Britain has recently seen the leadership change hands, with Boris Johnson taking over from Theresa May as Prime Minister. He’s in a precarious position, and he has to choose between trying to maintain a minority government propped up by the DUP, or he can go back to the voters and try to seek a mandate to push on with his intentions to take the country out of the EU by any means necessary. Boris’s position is even weaker than May’s, as he is a polarizing figure and campaigned to leave the EU, which will draw ire from the 30+ Conservative MPs that are pro-Remain. Most signs point toward BoJo calling a snap election, in an attempt to capitalize on a possible peak in his popularity before he enacts any unpopular policies (or does/says anything stupid).
However, there is reason to doubt just how well the Conservatives are likely to perform in a general election. Polling data suggests that Johnson is reasonably unpopular with Remain voters, but he’s also not overwhelmingly popular with Leave voters. His total popularity is highest of current party leaders, but only just (Farage is just behind). There is also a real feeling that Boris is incompetent as well as unpopular. 58% of respondents in a recent survey viewed Boris as incompetent. However, it is in his favor that Corbyn is viewed as incompetent by 65% of respondents. If Labour had a more popular leader (such as Starmer or Thornberry) it is likely they’d be strong favorites to win an election.
Part of the problem Boris faces is that he’s unlikely to capture a great deal of support from Remain voters, who will choose either the Liberal Democrats or Labour, and he’s potentially in a real battle with The Brexit Party to win Leave votes. The likelihood is that the Conservatives will be the biggest party in an upcoming election, but can they win a majority? It seems unlikely.
The outcome of Brexit is heavily dependent on the outcome of a general election (if it was to happen). If the Conservatives strengthen their position, they can go back to the EU looking to negotiate another deal, and will have a better chance at pushing the deal through with a stronger backing from a more favorable Parliament. However, a weak performance from the Tories then opens the door to Labour, the Lib Dems, and The Brexit Party. If the Brexit Party perform particularly well, the Tories may have to seek a coalition with them, and the chance of a No Deal Brexit grow ever stronger. Alternatively, strong performances by the Lib Dems and even Labour would strengthen the case for Remain.
The reality is that anything could happen. Predicting Brexit is a fool’s errand, and right now, predicting any aspect of British politics right now is incredibly difficult. No Deal seems like the most likely outcome, but “most likely” in a universe of many low probability outcomes doesn’t really mean a great deal.
What Brexit means for English football
Given this, it will surely be difficult, maybe even impossible (and pointless) to try and predict what Brexit will mean for football. But I’m going to go ahead and do so anyway, because if the last few years have told us anything, it’s that an idea being stupid clearly doesn’t stop anyone going ahead with it. I will try to cover potential outcomes under No Deal and consider what might happen under other circumstances. Of course, No Brexit would simply mean the maintenance of the current status quo, so there’s little value in discussing that.
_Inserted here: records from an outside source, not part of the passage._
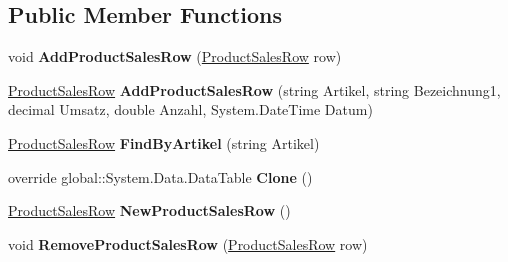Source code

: \subsection*{Public Member Functions}
\begin{DoxyCompactItemize}
\item 
void {\bfseries Add\+Product\+Sales\+Row} (\hyperlink{class_products_1_1_data_1_1ds_sage_1_1_product_sales_row}{Product\+Sales\+Row} row)\hypertarget{class_products_1_1_data_1_1ds_sage_1_1_product_sales_data_table_afc99a0a7a97b04db18da66f97cf320fb}{}\label{class_products_1_1_data_1_1ds_sage_1_1_product_sales_data_table_afc99a0a7a97b04db18da66f97cf320fb}

\item 
\hyperlink{class_products_1_1_data_1_1ds_sage_1_1_product_sales_row}{Product\+Sales\+Row} {\bfseries Add\+Product\+Sales\+Row} (string Artikel, string Bezeichnung1, decimal Umsatz, double Anzahl, System.\+Date\+Time Datum)\hypertarget{class_products_1_1_data_1_1ds_sage_1_1_product_sales_data_table_a00506b08e911f017c3bbc8a0c04ba66a}{}\label{class_products_1_1_data_1_1ds_sage_1_1_product_sales_data_table_a00506b08e911f017c3bbc8a0c04ba66a}

\item 
\hyperlink{class_products_1_1_data_1_1ds_sage_1_1_product_sales_row}{Product\+Sales\+Row} {\bfseries Find\+By\+Artikel} (string Artikel)\hypertarget{class_products_1_1_data_1_1ds_sage_1_1_product_sales_data_table_a7a9689b847928fd277148f21cb8829c8}{}\label{class_products_1_1_data_1_1ds_sage_1_1_product_sales_data_table_a7a9689b847928fd277148f21cb8829c8}

\item 
override global\+::\+System.\+Data.\+Data\+Table {\bfseries Clone} ()\hypertarget{class_products_1_1_data_1_1ds_sage_1_1_product_sales_data_table_aadfeab5b05174ab21d3538e357a740bc}{}\label{class_products_1_1_data_1_1ds_sage_1_1_product_sales_data_table_aadfeab5b05174ab21d3538e357a740bc}

\item 
\hyperlink{class_products_1_1_data_1_1ds_sage_1_1_product_sales_row}{Product\+Sales\+Row} {\bfseries New\+Product\+Sales\+Row} ()\hypertarget{class_products_1_1_data_1_1ds_sage_1_1_product_sales_data_table_a96ec3ea679dd243e3b865ef51ae29018}{}\label{class_products_1_1_data_1_1ds_sage_1_1_product_sales_data_table_a96ec3ea679dd243e3b865ef51ae29018}

\item 
void {\bfseries Remove\+Product\+Sales\+Row} (\hyperlink{class_products_1_1_data_1_1ds_sage_1_1_product_sales_row}{Product\+Sales\+Row} row)\hypertarget{class_products_1_1_data_1_1ds_sage_1_1_product_sales_data_table_a27e1a4232b134574baf250418b14b460}{}\label{class_products_1_1_data_1_1ds_sage_1_1_product_sales_data_table_a27e1a4232b134574baf250418b14b460}

\end{DoxyCompactItemize}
We may already be seeing, to some degree, what Brexit will ultimately mean for English football. Transfer spending has started to slow in the Premier League, likely in preparation for the hard times. Football clubs are probably as unsure as the rest of us what the future has in store, and they’re becoming more risk-averse in response to the potentially volatile circumstances ahead.
The big threat to English football posed revolves around the potential caps and costs on the signing of foreign players. Currently, there are different rules for European Economic Area (EEA) players and non-EEA players. The rules governing the signing of non-EEA players are significantly more restrictive, requiring work permits to be granted to players. The restrictions on work permits limit the number of non-EEA players a club can sign, and there is a strong possibility that the same could apply to EEA players after Brexit. Based on current regulations, estimates suggest that 75% of EEA players in the Premier League would not meet the requirements for a British work permit and would therefore be unable to play in the UK. It is unclear whether the rules would apply to players already in the country, but certainly there’s a chance that they would be applied to new signatures.
This is expected to result in a decrease in the number of foreign players in English football, and the cost of signing foreigners will likely increase (as higher transfer fees and wages increase the chance of success in appeals, leading to premiums paid to ensure successful appeals). On top of this, it has been claimed that the FA see this as an opportunity to impose stricter caps on foreign players, from the current 17 (of a 25-man squad) to ~13/12 players from abroad. They see this as to the benefit of the development of young English players. The Premier League are strictly against this, and have pointed out that there is very little to support the idea that more restrictive quotas would benefit the performance of the England national team. There is plenty evidence to support the Premier League position, but there is also some sense in the argument that greater access to first team football would benefit England’s youth.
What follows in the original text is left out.